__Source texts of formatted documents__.
——————

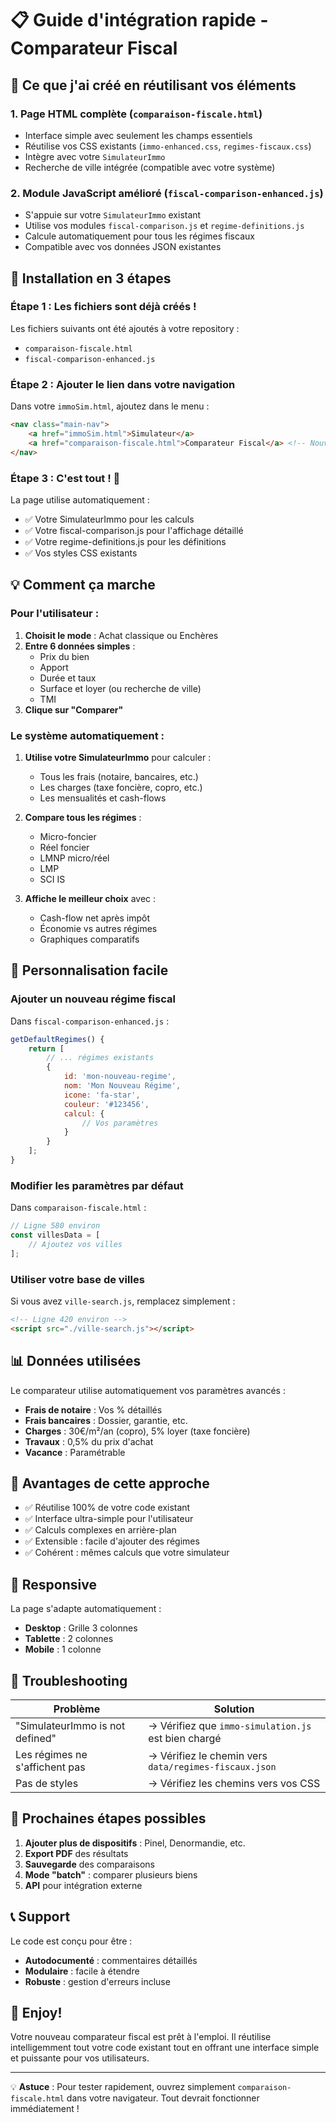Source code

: # 📋 Guide d'intégration rapide - Comparateur Fiscal

## 🎯 Ce que j'ai créé en réutilisant vos éléments

### 1. **Page HTML complète** (`comparaison-fiscale.html`)
- Interface simple avec seulement les champs essentiels
- Réutilise vos CSS existants (`immo-enhanced.css`, `regimes-fiscaux.css`)
- Intègre avec votre `SimulateurImmo`
- Recherche de ville intégrée (compatible avec votre système)

### 2. **Module JavaScript amélioré** (`fiscal-comparison-enhanced.js`)
- S'appuie sur votre `SimulateurImmo` existant
- Utilise vos modules `fiscal-comparison.js` et `regime-definitions.js`
- Calcule automatiquement pour tous les régimes fiscaux
- Compatible avec vos données JSON existantes

## 🚀 Installation en 3 étapes

### Étape 1 : Les fichiers sont déjà créés !
Les fichiers suivants ont été ajoutés à votre repository :
- `comparaison-fiscale.html`
- `fiscal-comparison-enhanced.js`

### Étape 2 : Ajouter le lien dans votre navigation
Dans votre `immoSim.html`, ajoutez dans le menu :
```html
<nav class="main-nav">
    <a href="immoSim.html">Simulateur</a>
    <a href="comparaison-fiscale.html">Comparateur Fiscal</a> <!-- Nouveau -->
</nav>
```

### Étape 3 : C'est tout ! 🎉
La page utilise automatiquement :
- ✅ Votre SimulateurImmo pour les calculs
- ✅ Votre fiscal-comparison.js pour l'affichage détaillé  
- ✅ Votre regime-definitions.js pour les définitions
- ✅ Vos styles CSS existants

## 💡 Comment ça marche

### Pour l'utilisateur :
1. **Choisit le mode** : Achat classique ou Enchères
2. **Entre 6 données simples** :
   - Prix du bien
   - Apport
   - Durée et taux
   - Surface et loyer (ou recherche de ville)
   - TMI
3. **Clique sur "Comparer"**

### Le système automatiquement :
1. **Utilise votre SimulateurImmo** pour calculer :
   - Tous les frais (notaire, bancaires, etc.)
   - Les charges (taxe foncière, copro, etc.)
   - Les mensualités et cash-flows

2. **Compare tous les régimes** :
   - Micro-foncier
   - Réel foncier
   - LMNP micro/réel
   - LMP
   - SCI IS

3. **Affiche le meilleur choix** avec :
   - Cash-flow net après impôt
   - Économie vs autres régimes
   - Graphiques comparatifs

## 🔧 Personnalisation facile

### Ajouter un nouveau régime fiscal
Dans `fiscal-comparison-enhanced.js` :
```javascript
getDefaultRegimes() {
    return [
        // ... régimes existants
        {
            id: 'mon-nouveau-regime',
            nom: 'Mon Nouveau Régime',
            icone: 'fa-star',
            couleur: '#123456',
            calcul: {
                // Vos paramètres
            }
        }
    ];
}
```

### Modifier les paramètres par défaut
Dans `comparaison-fiscale.html` :
```javascript
// Ligne 580 environ
const villesData = [
    // Ajoutez vos villes
];
```

### Utiliser votre base de villes
Si vous avez `ville-search.js`, remplacez simplement :
```html
<!-- Ligne 420 environ -->
<script src="./ville-search.js"></script>
```

## 📊 Données utilisées

Le comparateur utilise automatiquement vos paramètres avancés :
- **Frais de notaire** : Vos % détaillés
- **Frais bancaires** : Dossier, garantie, etc.
- **Charges** : 30€/m²/an (copro), 5% loyer (taxe foncière)
- **Travaux** : 0,5% du prix d'achat
- **Vacance** : Paramétrable

## 🎯 Avantages de cette approche

- ✅ Réutilise 100% de votre code existant
- ✅ Interface ultra-simple pour l'utilisateur
- ✅ Calculs complexes en arrière-plan
- ✅ Extensible : facile d'ajouter des régimes
- ✅ Cohérent : mêmes calculs que votre simulateur

## 📱 Responsive

La page s'adapte automatiquement :
- **Desktop** : Grille 3 colonnes
- **Tablette** : 2 colonnes  
- **Mobile** : 1 colonne

## 🐛 Troubleshooting

| Problème | Solution |
|----------|----------|
| "SimulateurImmo is not defined" | → Vérifiez que `immo-simulation.js` est bien chargé |
| Les régimes ne s'affichent pas | → Vérifiez le chemin vers `data/regimes-fiscaux.json` |
| Pas de styles | → Vérifiez les chemins vers vos CSS |

## 🚀 Prochaines étapes possibles

1. **Ajouter plus de dispositifs** : Pinel, Denormandie, etc.
2. **Export PDF** des résultats
3. **Sauvegarde** des comparaisons
4. **Mode "batch"** : comparer plusieurs biens
5. **API** pour intégration externe

## 📞 Support

Le code est conçu pour être :
- **Autodocumenté** : commentaires détaillés
- **Modulaire** : facile à étendre
- **Robuste** : gestion d'erreurs incluse

## 🎉 Enjoy!

Votre nouveau comparateur fiscal est prêt à l'emploi. Il réutilise intelligemment tout votre code existant tout en offrant une interface simple et puissante pour vos utilisateurs.

---

💡 **Astuce** : Pour tester rapidement, ouvrez simplement `comparaison-fiscale.html` dans votre navigateur. Tout devrait fonctionner immédiatement !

——————

__Exercise directions__. Would you set down the records above once more, exactly, with the pictures removed?

__Response__.
Source code

: # 📋 Guide d'intégration rapide - Comparateur Fiscal

## 🎯 Ce que j'ai créé en réutilisant vos éléments

### 1. **Page HTML complète** (`comparaison-fiscale.html`)
- Interface simple avec seulement les champs essentiels
- Réutilise vos CSS existants (`immo-enhanced.css`, `regimes-fiscaux.css`)
- Intègre avec votre `SimulateurImmo`
- Recherche de ville intégrée (compatible avec votre système)

### 2. **Module JavaScript amélioré** (`fiscal-comparison-enhanced.js`)
- S'appuie sur votre `SimulateurImmo` existant
- Utilise vos modules `fiscal-comparison.js` et `regime-definitions.js`
- Calcule automatiquement pour tous les régimes fiscaux
- Compatible avec vos données JSON existantes

## 🚀 Installation en 3 étapes

### Étape 1 : Les fichiers sont déjà créés !
Les fichiers suivants ont été ajoutés à votre repository :
- `comparaison-fiscale.html`
- `fiscal-comparison-enhanced.js`

### Étape 2 : Ajouter le lien dans votre navigation
Dans votre `immoSim.html`, ajoutez dans le menu :
```html
<nav class="main-nav">
    <a href="immoSim.html">Simulateur</a>
    <a href="comparaison-fiscale.html">Comparateur Fiscal</a> <!-- Nouveau -->
</nav>
```

### Étape 3 : C'est tout ! 🎉
La page utilise automatiquement :
- ✅ Votre SimulateurImmo pour les calculs
- ✅ Votre fiscal-comparison.js pour l'affichage détaillé  
- ✅ Votre regime-definitions.js pour les définitions
- ✅ Vos styles CSS existants

## 💡 Comment ça marche

### Pour l'utilisateur :
1. **Choisit le mode** : Achat classique ou Enchères
2. **Entre 6 données simples** :
   - Prix du bien
   - Apport
   - Durée et taux
   - Surface et loyer (ou recherche de ville)
   - TMI
3. **Clique sur "Comparer"**

### Le système automatiquement :
1. **Utilise votre SimulateurImmo** pour calculer :
   - Tous les frais (notaire, bancaires, etc.)
   - Les charges (taxe foncière, copro, etc.)
   - Les mensualités et cash-flows

2. **Compare tous les régimes** :
   - Micro-foncier
   - Réel foncier
   - LMNP micro/réel
   - LMP
   - SCI IS

3. **Affiche le meilleur choix** avec :
   - Cash-flow net après impôt
   - Économie vs autres régimes
   - Graphiques comparatifs

## 🔧 Personnalisation facile

### Ajouter un nouveau régime fiscal
Dans `fiscal-comparison-enhanced.js` :
```javascript
getDefaultRegimes() {
    return [
        // ... régimes existants
        {
            id: 'mon-nouveau-regime',
            nom: 'Mon Nouveau Régime',
            icone: 'fa-star',
            couleur: '#123456',
            calcul: {
                // Vos paramètres
            }
        }
    ];
}
```

### Modifier les paramètres par défaut
Dans `comparaison-fiscale.html` :
```javascript
// Ligne 580 environ
const villesData = [
    // Ajoutez vos villes
];
```

### Utiliser votre base de villes
Si vous avez `ville-search.js`, remplacez simplement :
```html
<!-- Ligne 420 environ -->
<script src="./ville-search.js"></script>
```

## 📊 Données utilisées

Le comparateur utilise automatiquement vos paramètres avancés :
- **Frais de notaire** : Vos % détaillés
- **Frais bancaires** : Dossier, garantie, etc.
- **Charges** : 30€/m²/an (copro), 5% loyer (taxe foncière)
- **Travaux** : 0,5% du prix d'achat
- **Vacance** : Paramétrable

## 🎯 Avantages de cette approche

- ✅ Réutilise 100% de votre code existant
- ✅ Interface ultra-simple pour l'utilisateur
- ✅ Calculs complexes en arrière-plan
- ✅ Extensible : facile d'ajouter des régimes
- ✅ Cohérent : mêmes calculs que votre simulateur

## 📱 Responsive

La page s'adapte automatiquement :
- **Desktop** : Grille 3 colonnes
- **Tablette** : 2 colonnes  
- **Mobile** : 1 colonne

## 🐛 Troubleshooting

| Problème | Solution |
|----------|----------|
| "SimulateurImmo is not defined" | → Vérifiez que `immo-simulation.js` est bien chargé |
| Les régimes ne s'affichent pas | → Vérifiez le chemin vers `data/regimes-fiscaux.json` |
| Pas de styles | → Vérifiez les chemins vers vos CSS |

## 🚀 Prochaines étapes possibles

1. **Ajouter plus de dispositifs** : Pinel, Denormandie, etc.
2. **Export PDF** des résultats
3. **Sauvegarde** des comparaisons
4. **Mode "batch"** : comparer plusieurs biens
5. **API** pour intégration externe

## 📞 Support

Le code est conçu pour être :
- **Autodocumenté** : commentaires détaillés
- **Modulaire** : facile à étendre
- **Robuste** : gestion d'erreurs incluse

## 🎉 Enjoy!

Votre nouveau comparateur fiscal est prêt à l'emploi. Il réutilise intelligemment tout votre code existant tout en offrant une interface simple et puissante pour vos utilisateurs.

---

💡 **Astuce** : Pour tester rapidement, ouvrez simplement `comparaison-fiscale.html` dans votre navigateur. Tout devrait fonctionner immédiatement !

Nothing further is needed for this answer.